The door flew open again, an older man. Her husband? He was small and powerfully built, not somebody to be messed with.
‘And what do you want?’ His words were clipped by anger.
Anderson realized he had landed right in the middle of something. ‘I would like a quiet word with Gillian please. Witherspoon was her maiden name, I know she has remarried.’ He stood on the step with his sincere face on, hoping that his hint about the time that had lapsed might get his message across without him having to spell it out. He was not going to break Gillian’s confidence.
‘And who are you?’
‘My name is Colin Anderson, though that might mean nothing to her.’ He conceded.

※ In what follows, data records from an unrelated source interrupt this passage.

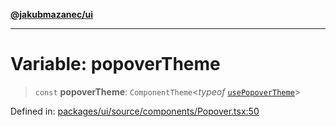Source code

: [**@jakubmazanec/ui**](../README.md)

---

# Variable: popoverTheme

> `const` **popoverTheme**: `ComponentTheme`\<_typeof_
> [`usePopoverTheme`](../functions/usePopoverTheme.md)\>

Defined in:
[packages/ui/source/components/Popover.tsx:50](https://github.com/jakubmazanec/tools/blob/797379ce98752dc838b82c8398e04d90c58ce9e7/packages/ui/source/components/Popover.tsx#L50)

‘What do you want to speak to her about?’ The brown eyes bored into his, searching.
‘It’s a personal call just to see how she was doing.’ He again hoped that was enough, without going into detail.
‘Not much of a personal call if she wouldn’t know your name.’
‘She’d know Bobby Lennard.’ That got a reaction, a slight withdrawal of the head. ‘And who are you?’ asked Anderson pleasantly, looking at the bright white shirt, thrown into contrast by the plain black tie.
Oh shit.
Anderson recognized the hint of resignation on the other’s face, so he kept his own voice polite and engaging as he lifted his warrant card keeping it shielded by his palm, aware that there were people behind the door listening, peering out the window, watching.